Regional Focus

Does Corporate Australia Support Climate Policy?

September 2021

Background and Overview

According to the World Bank, Australia is the 13th largest economy. On climate, however, it is increasingly falling out of step with many of its key trading partners. Of the 12 economies ranked higher than Australia, 8 have net zero targets by 2050 and 2 (China and Brazil) have net zero targets by 2060. In falling behind on climate ambition and continuing to invest heavily into fossil fuels for export, Australia risks its own economy as countries, such as China, begin to reduce their fossil fuel usage.

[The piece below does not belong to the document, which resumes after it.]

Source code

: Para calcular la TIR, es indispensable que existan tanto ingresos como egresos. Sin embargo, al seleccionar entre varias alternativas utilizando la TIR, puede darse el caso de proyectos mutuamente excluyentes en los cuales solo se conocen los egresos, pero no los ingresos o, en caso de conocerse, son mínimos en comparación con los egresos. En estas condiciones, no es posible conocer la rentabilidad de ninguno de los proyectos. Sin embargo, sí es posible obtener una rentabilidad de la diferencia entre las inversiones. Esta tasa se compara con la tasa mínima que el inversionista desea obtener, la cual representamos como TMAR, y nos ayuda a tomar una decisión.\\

Australia has long been recognized as a climate policy laggard and continues to fall behind. The 2021 Sustainable Development Report, authored by Professor Jeffrey Sachs, a world-leading economist, and the UN Sustainable Development Solutions Network (SDSN), ranked Australia as last out of 193 UN member countries on climate action, a demotion from the country’s ranking of 2nd last in 2020. Additionally, Climate Action Tracker has ranked the country's climate policies as 'insufficient' and in line with global warming of between 2 and 3 degrees Celsius.

About the platform

In September 2020, InfluenceMap released its first report looking specifically at corporate lobbying on climate policy in Australia. It analyzed the climate positions of 20 of the country’s most influential industry associations and how they had engaged on relevant policy. In 2021, this work has been updated and expanded to include the 50 largest companies operating in Australia, based on greenhouse gas emissions and economic value.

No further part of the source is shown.